-------- Provided records

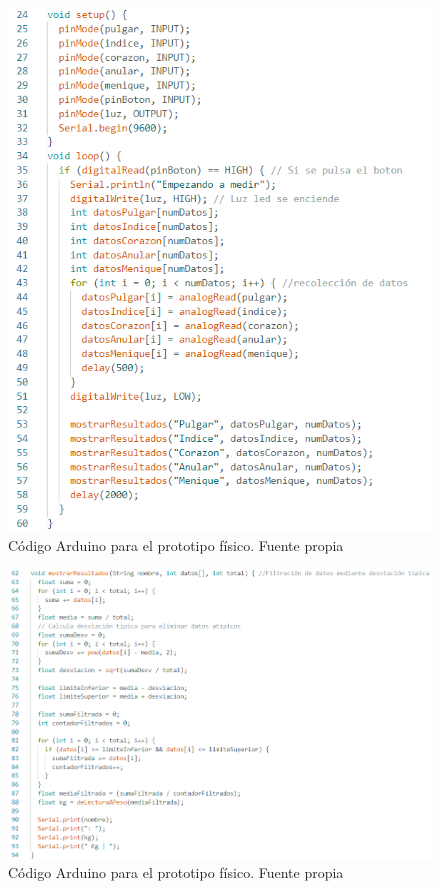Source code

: \begin{figure}
    \centering
    \includegraphics[width=1\linewidth]{img/CodigoArduino2.png}
    \caption{Código Arduino para el prototipo físico. Fuente propia}
    \label{fig:CodigoArduino2}
\end{figure}
\begin{figure}
    \includegraphics[width=1.25\linewidth]{img/CodigoArduino3.png}
    \caption{Código Arduino para el prototipo físico. Fuente propia}
    \label{fig:CodigoArduino3}
\end{figure}
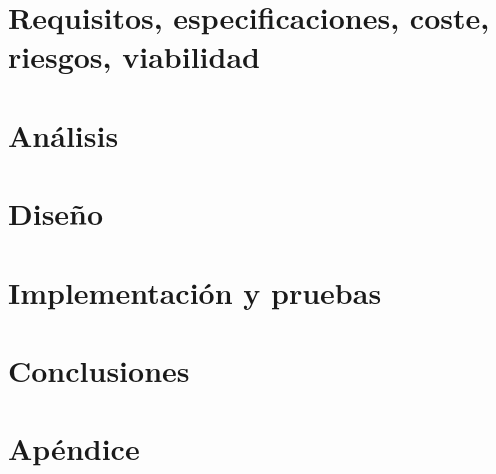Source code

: \documentclass[twoside,spanish,a4paper,12pt]{tfg}
\begin{document}
\chapter{Requisitos, especificaciones, coste, riesgos, viabilidad}


\chapter{Análisis}


\chapter{Diseño}


\chapter{Implementación y pruebas}

\chapter{Conclusiones}




\pagestyle{appendix}

\appendix
\chapter{Apéndice}




\end{document}
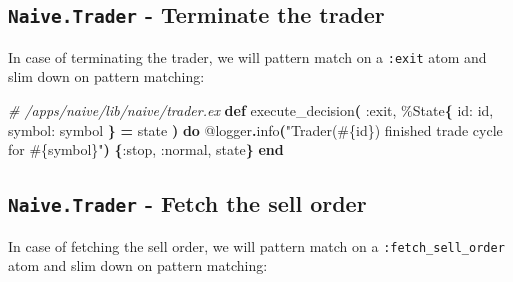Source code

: \documentclass[
  oneside]{book}
\newenvironment{Shaded}{\begin{snugshade}}{\end{snugshade}}
\newcommand{\CommentTok}[1]{\textcolor[rgb]{0.56,0.35,0.01}{\textit{#1}}}
\newcommand{\ConstantTok}[1]{\textcolor[rgb]{0.56,0.35,0.01}{#1}}
\newcommand{\FunctionTok}[1]{\textcolor[rgb]{0.13,0.29,0.53}{\textbf{#1}}}
\newcommand{\KeywordTok}[1]{\textcolor[rgb]{0.13,0.29,0.53}{\textbf{#1}}}
\newcommand{\NormalTok}[1]{#1}
\newcommand{\OperatorTok}[1]{\textcolor[rgb]{0.81,0.36,0.00}{\textbf{#1}}}
\newcommand{\OtherTok}[1]{\textcolor[rgb]{0.56,0.35,0.01}{#1}}
\newcommand{\StringTok}[1]{\textcolor[rgb]{0.31,0.60,0.02}{#1}}
\newcommand{\VariableTok}[1]{\textcolor[rgb]{0.00,0.00,0.00}{#1}}
\begin{document}
\subsection{\texorpdfstring{\texttt{Naive.Trader} - Terminate the trader}{Naive.Trader - Terminate the trader}}\label{naive.trader---terminate-the-trader}

In case of terminating the trader, we will pattern match on a \texttt{:exit} atom and slim down on pattern matching:

\begin{Shaded}
\begin{Highlighting}[]
\CommentTok{\# /apps/naive/lib/naive/trader.ex}
  \KeywordTok{def}\NormalTok{ execute\_decision}\FunctionTok{(}
         \VariableTok{:exit}\NormalTok{,}
\NormalTok{         \%}\ConstantTok{State}\FunctionTok{\{}
           \VariableTok{id:}\NormalTok{ id,}
           \VariableTok{symbol:}\NormalTok{ symbol}
         \FunctionTok{\}} \OperatorTok{=}\NormalTok{ state}
       \FunctionTok{)} \KeywordTok{do}
    \OtherTok{@logger}\OperatorTok{.}\NormalTok{info}\FunctionTok{(}\StringTok{"Trader(}\OtherTok{\#\{}\NormalTok{id}\OtherTok{\}}\StringTok{) finished trade cycle for }\OtherTok{\#\{}\NormalTok{symbol}\OtherTok{\}}\StringTok{"}\FunctionTok{)}
    \FunctionTok{\{}\VariableTok{:stop}\NormalTok{, }\VariableTok{:normal}\NormalTok{, state}\FunctionTok{\}}
  \KeywordTok{end}
\end{Highlighting}
\end{Shaded}

\newpage

\subsection{\texorpdfstring{\texttt{Naive.Trader} - Fetch the sell order}{Naive.Trader - Fetch the sell order}}\label{naive.trader---fetch-the-sell-order}

In case of fetching the sell order, we will pattern match on a \texttt{:fetch\_sell\_order} atom and slim down on pattern matching:
\end{document}
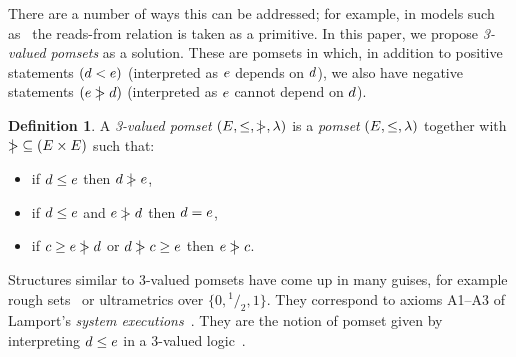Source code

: \documentclass[conference]{IEEEtran}
\theoremstyle{plain}
\theoremstyle{definition}
\newtheorem{definition}[theorem]{Definition}
\begin{document}
There are a number of ways this can be addressed; for example,
in models such as~\cite{Batty:2011:MCC:1926385.1926394} the reads-from relation is taken
as a primitive. In this paper, we propose \emph{3-valued pomsets}
as a solution. These are pomsets in which, in addition to positive statements
$(d < e)$ (interpreted as $e$ depends on $d$),
we also have negative statements $(e \mathrel{\,\mid\!\!\!>} d)$
(interpreted as $e$ cannot depend on $d$).

\begin{definition}
  A \emph{3-valued pomset} $(E, {\le}, {\mathrel{\,\mid\!\!\!>}}, \lambda)$ 
  is a \emph{pomset} $(E, {\le}, \lambda)$
  together with ${\mathrel{\,\mid\!\!\!>}} \subseteq (E\times E)$ such that:
  \begin{itemize}
  \item if $d \le e$ then $d \mathrel{\,\mid\!\!\!>} e$,
  \item if $d \le e$ and $e \mathrel{\,\mid\!\!\!>} d$ then $d = e$,
  \item if $c \ge e \mathrel{\,\mid\!\!\!>} d$ or $d \mathrel{\,\mid\!\!\!>} c \ge e$ then $e \mathrel{\,\mid\!\!\!>} c$.
  \end{itemize}
\end{definition}



Structures similar to 3-valued pomsets have come up in many guises, for example
rough sets~\cite{Pawlak1982} or ultrametrics over
$\{0,{}^1\!/_2,1\}$. They correspond to axioms A1--A3 of Lamport's
\emph{system executions}~\cite{DBLP:journals/dc/Lamport86}.
They are the notion of pomset given by interpreting
$d\le e$ in a 3-valued logic~\cite{Urquhart1986}. 
\end{document}
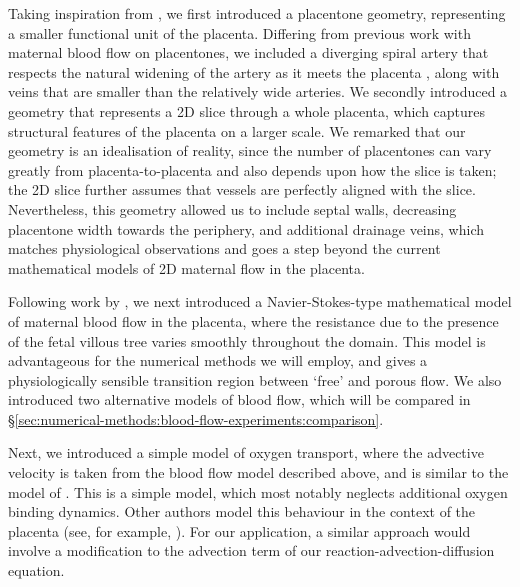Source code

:         Taking inspiration from \citeauthor{lecarpentierComputationalFluidDynamic2016} \cite{lecarpentierComputationalFluidDynamic2016}, we first introduced a placentone geometry, representing a smaller functional unit of the placenta. Differing from previous work with maternal blood flow on placentones, we included a diverging spiral artery that respects the natural widening of the artery as it meets the placenta \cite{burtonRheologicalPhysiologicalConsequences2009}, along with veins that are smaller than the relatively wide arteries. We secondly introduced a geometry that represents a 2D slice through a whole placenta, which captures structural features of the placenta on a larger scale. We remarked that our geometry is an idealisation of reality, since the number of placentones can vary greatly from placenta-to-placenta and also depends upon how the slice is taken; the 2D slice further assumes that vessels are perfectly aligned with the slice. Nevertheless, this geometry allowed us to include septal walls, decreasing placentone width towards the periphery, and additional drainage veins, which matches physiological observations and goes a step beyond the current mathematical models of 2D maternal flow in the placenta.

        Following work by \citeauthor{meklerImpactTissuePorosity2022} \cite{meklerImpactTissuePorosity2022}, we next introduced a Navier-Stokes-type mathematical model of maternal blood flow in the placenta, where the resistance due to the presence of the fetal villous tree varies smoothly throughout the domain. This model is advantageous for the numerical methods we will employ, and gives a physiologically sensible transition region between `free' and porous flow. We also introduced two alternative models of blood flow, which will be compared in \S\ref{sec:numerical-methods:blood-flow-experiments:comparison}.

        Next, we introduced a simple model of oxygen transport, where the advective velocity is taken from the blood flow model described above, and is similar to the model of \citeauthor{chernyavskyMathematicalModelIntervillous2010} \cite{chernyavskyMathematicalModelIntervillous2010}. This is a simple model, which most notably neglects additional oxygen binding dynamics. Other authors model this behaviour in the context of the placenta (see, for example, \cite{pearceImageBasedModelingBlood2016,serovOptimalVilliDensity2015,meklerImpactTissuePorosity2022}). For our application, a similar approach would involve a modification to the advection term of our reaction-advection-diffusion equation.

----------------

Search the entries for the word "fetch" and copy every line that has it.

\subsection{\texorpdfstring{\texttt{Naive.Trader} - Fetch the sell order}{Naive.Trader - Fetch the sell order}}\label{naive.trader---fetch-the-sell-order}
In case of fetching the sell order, we will pattern match on a \texttt{:fetch\_sell\_order} atom and slim down on pattern matching:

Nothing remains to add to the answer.